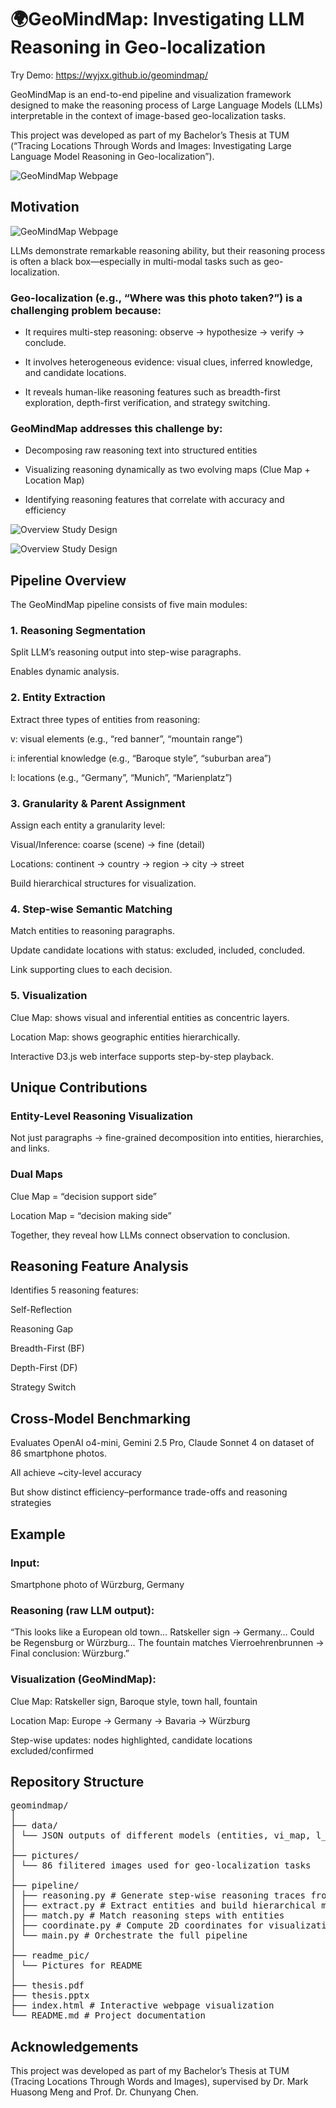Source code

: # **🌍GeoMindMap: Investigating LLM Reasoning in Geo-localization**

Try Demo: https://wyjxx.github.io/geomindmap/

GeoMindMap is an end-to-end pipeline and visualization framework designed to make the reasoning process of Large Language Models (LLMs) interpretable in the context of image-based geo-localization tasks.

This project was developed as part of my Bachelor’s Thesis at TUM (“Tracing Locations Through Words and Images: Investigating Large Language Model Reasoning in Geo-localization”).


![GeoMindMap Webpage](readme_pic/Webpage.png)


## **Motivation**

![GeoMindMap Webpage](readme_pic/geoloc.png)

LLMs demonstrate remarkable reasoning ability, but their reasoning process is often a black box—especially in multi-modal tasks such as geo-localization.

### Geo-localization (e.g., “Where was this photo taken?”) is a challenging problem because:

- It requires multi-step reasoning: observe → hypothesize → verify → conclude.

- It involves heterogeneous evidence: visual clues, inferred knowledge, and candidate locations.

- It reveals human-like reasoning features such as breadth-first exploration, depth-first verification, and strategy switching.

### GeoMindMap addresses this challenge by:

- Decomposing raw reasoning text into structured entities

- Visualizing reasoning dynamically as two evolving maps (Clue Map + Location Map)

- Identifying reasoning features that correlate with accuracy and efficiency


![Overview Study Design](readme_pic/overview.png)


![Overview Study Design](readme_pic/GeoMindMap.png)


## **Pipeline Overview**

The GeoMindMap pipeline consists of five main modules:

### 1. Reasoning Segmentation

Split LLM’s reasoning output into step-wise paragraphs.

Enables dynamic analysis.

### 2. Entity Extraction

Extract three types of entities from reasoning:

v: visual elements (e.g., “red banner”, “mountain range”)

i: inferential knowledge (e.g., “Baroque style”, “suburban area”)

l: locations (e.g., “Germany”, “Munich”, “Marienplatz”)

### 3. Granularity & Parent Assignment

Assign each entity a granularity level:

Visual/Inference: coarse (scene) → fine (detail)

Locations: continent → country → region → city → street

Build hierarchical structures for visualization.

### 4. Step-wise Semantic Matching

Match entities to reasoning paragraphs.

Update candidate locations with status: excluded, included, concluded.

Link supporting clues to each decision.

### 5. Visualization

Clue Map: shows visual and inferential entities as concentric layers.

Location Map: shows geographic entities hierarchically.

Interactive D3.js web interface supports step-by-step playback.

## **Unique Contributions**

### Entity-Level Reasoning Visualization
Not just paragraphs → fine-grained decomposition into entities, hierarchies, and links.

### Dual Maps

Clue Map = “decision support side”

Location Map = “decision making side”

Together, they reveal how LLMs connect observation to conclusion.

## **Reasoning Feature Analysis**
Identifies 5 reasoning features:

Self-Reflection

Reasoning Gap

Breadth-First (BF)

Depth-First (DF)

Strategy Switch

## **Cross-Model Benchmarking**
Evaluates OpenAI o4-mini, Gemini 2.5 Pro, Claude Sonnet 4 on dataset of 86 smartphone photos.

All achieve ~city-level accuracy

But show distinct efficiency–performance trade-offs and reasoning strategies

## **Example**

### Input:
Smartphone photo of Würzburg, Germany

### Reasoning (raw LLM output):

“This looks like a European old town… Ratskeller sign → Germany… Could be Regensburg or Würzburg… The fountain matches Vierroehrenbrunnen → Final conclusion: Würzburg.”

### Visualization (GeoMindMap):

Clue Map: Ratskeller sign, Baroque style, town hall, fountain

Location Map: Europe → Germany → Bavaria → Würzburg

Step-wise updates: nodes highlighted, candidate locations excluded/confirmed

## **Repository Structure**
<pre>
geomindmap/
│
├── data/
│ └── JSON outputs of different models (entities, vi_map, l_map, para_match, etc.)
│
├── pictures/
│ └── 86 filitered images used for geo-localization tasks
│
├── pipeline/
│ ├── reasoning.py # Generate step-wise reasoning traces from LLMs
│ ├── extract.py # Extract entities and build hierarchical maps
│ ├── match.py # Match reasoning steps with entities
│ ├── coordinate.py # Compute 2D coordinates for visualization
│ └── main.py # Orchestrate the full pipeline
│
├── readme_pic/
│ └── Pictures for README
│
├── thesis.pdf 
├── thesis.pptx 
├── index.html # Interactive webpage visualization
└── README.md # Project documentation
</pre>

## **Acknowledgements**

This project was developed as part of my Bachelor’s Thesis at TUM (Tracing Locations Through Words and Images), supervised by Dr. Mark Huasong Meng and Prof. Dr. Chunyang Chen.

———

Your task is to reproduce the entries above word for word, from the first line through the line with "### GeoMindMap addresses", and please leave out any pictures.

# [Problem solution]
Source code

: # **🌍GeoMindMap: Investigating LLM Reasoning in Geo-localization**

Try Demo: https://wyjxx.github.io/geomindmap/

GeoMindMap is an end-to-end pipeline and visualization framework designed to make the reasoning process of Large Language Models (LLMs) interpretable in the context of image-based geo-localization tasks.

This project was developed as part of my Bachelor’s Thesis at TUM (“Tracing Locations Through Words and Images: Investigating Large Language Model Reasoning in Geo-localization”).


![GeoMindMap Webpage](readme_pic/Webpage.png)


## **Motivation**

![GeoMindMap Webpage](readme_pic/geoloc.png)

LLMs demonstrate remarkable reasoning ability, but their reasoning process is often a black box—especially in multi-modal tasks such as geo-localization.

### Geo-localization (e.g., “Where was this photo taken?”) is a challenging problem because:

- It requires multi-step reasoning: observe → hypothesize → verify → conclude.

- It involves heterogeneous evidence: visual clues, inferred knowledge, and candidate locations.

- It reveals human-like reasoning features such as breadth-first exploration, depth-first verification, and strategy switching.

### GeoMindMap addresses this challenge by:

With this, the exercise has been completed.